In common usage, we often use accuracy and precision interchangeably to mean "exact" but in the world of project management (and certainly math) they mean very different things. The dart board images above illustrate the difference between the two concepts. The first thing you notice is that data can be simultaneously high …or low accuracy *and* high or low precision, for example, panel (B) shows low accuracy with high precision while (C) shows high accuracy with low precision. The trick is that, at least in common usage, when you say "accurate" people often hear panel (D) even though you're describing panel (C). Simply put, accuracy indicates proximity of measurement results to the true value while precision is a measure of the repeatability, or reproducibility of the measurement
When it comes to forecasting and project management, most organizations focus on accuracy: is the final result close to the original prediction? But as the following two burn-down charts demonstrate, two projects that finish on-time can have very different overall feel.
Precise outcomes for software development projects all result from projects that share these three attributes:
- Thoughtful Estimation. If most or all of the people on your team have no recent experience on similar projects, it will be very difficult to have a precise outcome. Make sure that you have a lot of relevant experience on your team *and* allow for sufficient time to create the estimations. Depending upon the complexity and scale of the project, this estimation process can take a couple of days to a few weeks. At ExtensionEngine, we allow roughly 5% of the overall project effort up front for our Discovery phase which includes estimation, but also other tasks like setting up the environment, communications plan, etc. This up front estimation process should be focused on identifying and eliminating project risk. For example, where are the unknowns and efforting them with prototypes and tests to better characterize them. Also, target the unknown unknowns by brainstorming, recalling similar prior projects, etc.
- Agile Methodology. Or should I write, "modified" agile methodology since the aforementioned project planning can be viewed as an anathema to formal agile. But agile lets you move through a project with multi-functional teams evaluating each bit of the scope and making thousands of micro adjustments the vast majority of which result in improving both the precision and accuracy of the project.
- Measurement & Reporting. One of Edward Deming's famous quotes is that, "You can expect what you inspect." While he was talking about the automotive manufacturing industry, it's just as true in custom software development. The key is to measure not just outputs, but also inputs and the process itself.
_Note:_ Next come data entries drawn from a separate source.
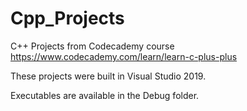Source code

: # Cpp_Projects
C++ Projects from Codecademy course https://www.codecademy.com/learn/learn-c-plus-plus


These projects were built in Visual Studio 2019. 


Executables are available in the Debug folder. 
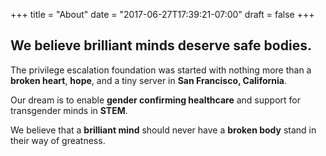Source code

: +++
title = "About"
date = "2017-06-27T17:39:21-07:00"
draft = false
+++

## We believe brilliant minds deserve safe bodies.

The privilege escalation foundation was started with nothing more than a **broken heart**, **hope**, and a tiny server in **San Francisco, California**.

Our dream is to enable **gender confirming healthcare** and support for transgender minds in **STEM**.

We believe that a **brilliant mind** should never have a **broken body** stand in their way of greatness.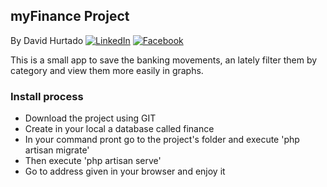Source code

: ## myFinance Project

By David Hurtado
[![LinkedIn](https://cdn0.iconfinder.com/data/icons/social-flat-rounded-rects/512/linkedin-32.png)](https://es.linkedin.com/in/davidhurtadobanda)
[![Facebook](https://cdn0.iconfinder.com/data/icons/social-flat-rounded-rects/512/facebook-32.png)](https://www.facebook.com/HurtadoBandaDavid)

This is a small app to save the banking movements, an lately filter them by category and view them more easily in graphs.

### Install process

- Download the project using GIT
- Create in your local a database called finance
- In your command pront go to the project's folder and execute 'php artisan migrate'
- Then execute 'php artisan serve'
- Go to address given in your browser and enjoy it
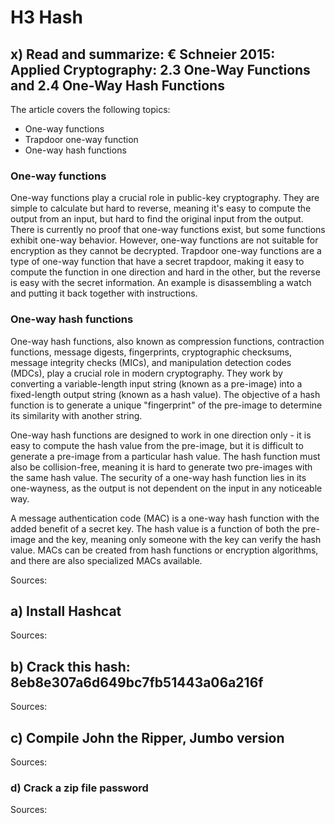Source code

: # H3 Hash

## x) Read and summarize: € Schneier 2015: Applied Cryptography: 2.3 One-Way Functions and 2.4 One-Way Hash Functions

The article covers the following topics: 

+ One-way functions
+ Trapdoor one-way function
+ One-way hash functions

### One-way functions

One-way functions play a crucial role in public-key cryptography. They are simple to calculate but hard to reverse, meaning it's easy to compute the output from an input, but hard to find the original input from the output. There is currently no proof that one-way functions exist, but some functions exhibit one-way behavior. However, one-way functions are not suitable for encryption as they cannot be decrypted. Trapdoor one-way functions are a type of one-way function that have a secret trapdoor, making it easy to compute the function in one direction and hard in the other, but the reverse is easy with the secret information. An example is disassembling a watch and putting it back together with instructions.

### One-way hash functions

One-way hash functions, also known as compression functions, contraction functions, message digests, fingerprints, cryptographic checksums, message integrity checks (MICs), and manipulation detection codes (MDCs), play a crucial role in modern cryptography. They work by converting a variable-length input string (known as a pre-image) into a fixed-length output string (known as a hash value). The objective of a hash function is to generate a unique "fingerprint" of the pre-image to determine its similarity with another string.

One-way hash functions are designed to work in one direction only - it is easy to compute the hash value from the pre-image, but it is difficult to generate a pre-image from a particular hash value. The hash function must also be collision-free, meaning it is hard to generate two pre-images with the same hash value. The security of a one-way hash function lies in its one-wayness, as the output is not dependent on the input in any noticeable way.

A message authentication code (MAC) is a one-way hash function with the added benefit of a secret key. The hash value is a function of both the pre-image and the key, meaning only someone with the key can verify the hash value. MACs can be created from hash functions or encryption algorithms, and there are also specialized MACs available.

Sources: [](https://learning.oreilly.com/library/view/applied-cryptography-protocols/9781119096726/10_chap02.html#chap02-sec005)

## a) Install Hashcat

Sources: [](https://terokarvinen.com/2022/cracking-passwords-with-hashcat/)

## b) Crack this hash: 8eb8e307a6d649bc7fb51443a06a216f

Sources: [](https://terokarvinen.com/2022/cracking-passwords-with-hashcat/)

## c) Compile John the Ripper, Jumbo version

Sources: [](https://terokarvinen.com/2023/crack-file-password-with-john/)

### d) Crack a zip file password

Sources: [](https://terokarvinen.com/2023/crack-file-password-with-john/)
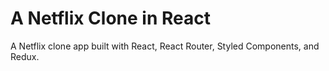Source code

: # A Netflix Clone in React

A Netflix clone app built with React, React Router, Styled Components, and Redux.
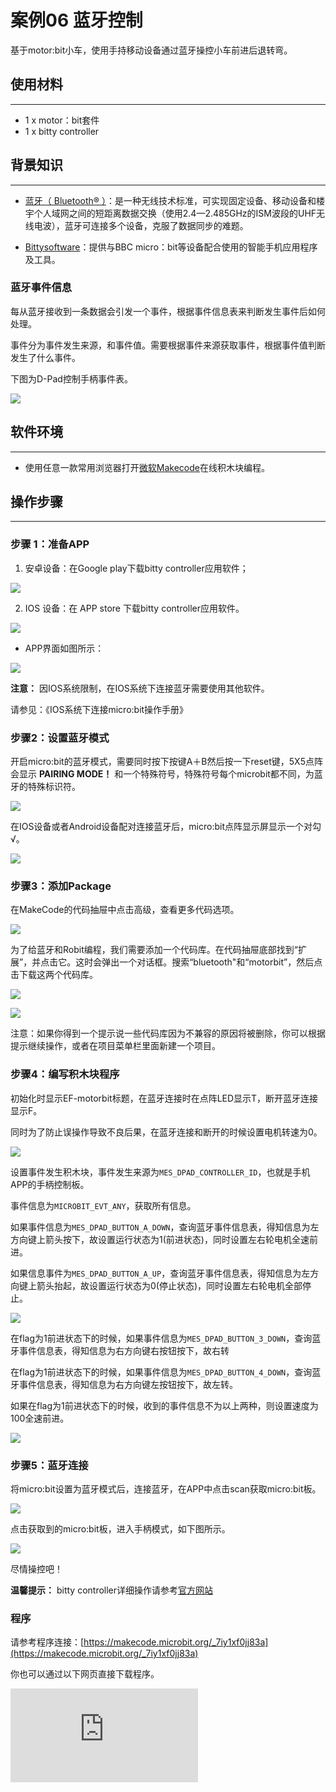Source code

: # 案例06 蓝牙控制

基于motor:bit小车，使用手持移动设备通过蓝牙操控小车前进后退转弯。

## 使用材料
---

- 1 x motor：bit套件
- 1 x bitty controller

## 背景知识
---
- [蓝牙（ Bluetooth® ）](https://baike.baidu.com/item/%E8%93%9D%E7%89%99/102670?fr=aladdin)：是一种无线技术标准，可实现固定设备、移动设备和楼宇个人域网之间的短距离数据交换（使用2.4—2.485GHz的ISM波段的UHF无线电波），蓝牙可连接多个设备，克服了数据同步的难题。

- [Bittysoftware](http://www.bittysoftware.com/index.html)：提供与BBC micro：bit等设备配合使用的智能手机应用程序及工具。

### 蓝牙事件信息

每从蓝牙接收到一条数据会引发一个事件，根据事件信息表来判断发生事件后如何处理。

事件分为事件发生来源，和事件值。需要根据事件来源获取事件，根据事件值判断发生了什么事件。

下图为D-Pad控制手柄事件表。

![](./images/hrxqpWo.jpg)

## 软件环境
---
- 使用任意一款常用浏览器打开[微软Makecode](https://makecode.microbit.org/#)在线积木块编程。

## 操作步骤
---
### 步骤 1：准备APP

1. 安卓设备：在Google play下载bitty controller应用软件；

![](./images/G5QfQbn.jpg)

2. IOS 设备：在 APP store 下载bitty controller应用软件。

![](./images/TMzv3zK.png)

-  APP界面如图所示：

![](./images/ZvHqv7T.png)


**注意：** 因IOS系统限制，在IOS系统下连接蓝牙需要使用其他软件。

请参见：《IOS系统下连接micro:bit操作手册》

### 步骤2：设置蓝牙模式

开启micro:bit的蓝牙模式，需要同时按下按键A＋B然后按一下reset键，5X5点阵会显示 **PAIRING MODE！** 和一个特殊符号，特殊符号每个microbit都不同，为蓝牙的特殊标识符。

![](./images/ceES90z.jpg)

在IOS设备或者Android设备配对连接蓝牙后，micro:bit点阵显示屏显示一个对勾√。

![](./images/5luUYc7.jpg)

### 步骤3：添加Package

在MakeCode的代码抽屉中点击高级，查看更多代码选项。

![](./images/motor_bit_case_01.png)

为了给蓝牙和Robit编程，我们需要添加一个代码库。在代码抽屉底部找到“扩展”，并点击它。这时会弹出一个对话框。搜索“bluetooth"和“motorbit”，然后点击下载这两个代码库。

![](./images/motor_bit_case_02.png)

![](./images/motor_bit_case_06_03.png)

注意：如果你得到一个提示说一些代码库因为不兼容的原因将被删除，你可以根据提示继续操作，或者在项目菜单栏里面新建一个项目。

### 步骤4：编写积木块程序

初始化时显示EF-motorbit标题，在蓝牙连接时在点阵LED显示T，断开蓝牙连接显示F。

同时为了防止误操作导致不良后果，在蓝牙连接和断开的时候设置电机转速为0。

![](./images/motor_bit_case_06_04.png)

设置事件发生积木块，事件发生来源为`MES_DPAD_CONTROLLER_ID`，也就是手机APP的手柄控制板。

事件信息为`MICROBIT_EVT_ANY`，获取所有信息。

如果事件信息为`MES_DPAD_BUTTON_A_DOWN`，查询蓝牙事件信息表，得知信息为左方向键上箭头按下，故设置运行状态为1(前进状态)，同时设置左右轮电机全速前进。

如果信息事件为`MES_DPAD_BUTTON_A_UP`，查询蓝牙事件信息表，得知信息为左方向键上箭头抬起，故设置运行状态为0(停止状态)，同时设置左右轮电机全部停止。

![](./images/motor_bit_case_06_05.png)

在flag为1前进状态下的时候，如果事件信息为`MES_DPAD_BUTTON_3_DOWN`，查询蓝牙事件信息表，得知信息为右方向键右按钮按下，故右转

在flag为1前进状态下的时候，如果事件信息为`MES_DPAD_BUTTON_4_DOWN`，查询蓝牙事件信息表，得知信息为右方向键左按钮按下，故左转。

如果在flag为1前进状态下的时候，收到的事件信息不为以上两种，则设置速度为100全速前进。

![](./images/motor_bit_case_06_06.png)

### 步骤5：蓝牙连接

将micro:bit设置为蓝牙模式后，连接蓝牙，在APP中点击scan获取micro:bit板。

![](./images/rLS50GM.png)

点击获取到的micro:bit板，进入手柄模式，如下图所示。

![](./images/gHhTTr9.png)

尽情操控吧！

**温馨提示：** bitty controller详细操作请参考[官方网站](http://www.bittysoftware.com/apps/bitty_controller.html)

### 程序

请参考程序连接：[https://makecode.microbit.org/_7iy1xf0jj83a](https://makecode.microbit.org/_7iy1xf0jj83a)

你也可以通过以下网页直接下载程序。

<div
    style={{
        position: 'relative',
        paddingBottom: '60%',
        overflow: 'hidden',
    }}
>
    <iframe
        src="https://makecode.microbit.org/_7iy1xf0jj83a"
        frameborder="0"
        sandbox="allow-popups allow-forms allow-scripts allow-same-origin"
        style={{
            position: 'absolute',
            width: '100%',
            height: '100%',
        }}
    />
</div>

---
**注意：** 速度设计过低时可能影响电机转动。

## 结论
---
蓝牙连接点阵显示T，断开连接显示F。

控制板左方向键上按键控制小车前进，右方向键左右按键控制转向。

## 思考
---
如果要倒车和倒车时候左右转弯该如何编写代码？

## 常见问题
---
Do all three together and you will achieve high precision in your results.
At Extension Engine, precision is as important to us as accuracy. For example, we just finished our 2013 planning and budgeting for the entire company. One of our plans for 2013 is to grow revenue 45%...not 40%...not 50%...but 45%. To grow faster is equally as disturbing to our forecast as growing more slowly. Beating your numbers may on first blush seem like a "first world" problem, but it's still a problem none-the-less. To put that into context, in January 2012, our revenue target for the year was to grow 38% and the end result was that we grew revenue by 36%. By being both precise and accurate, we are able to maximize the value we deliver to our clients...we are able to focus on quality, service, satisfaction and other hugely important issues beyond the mere numbers.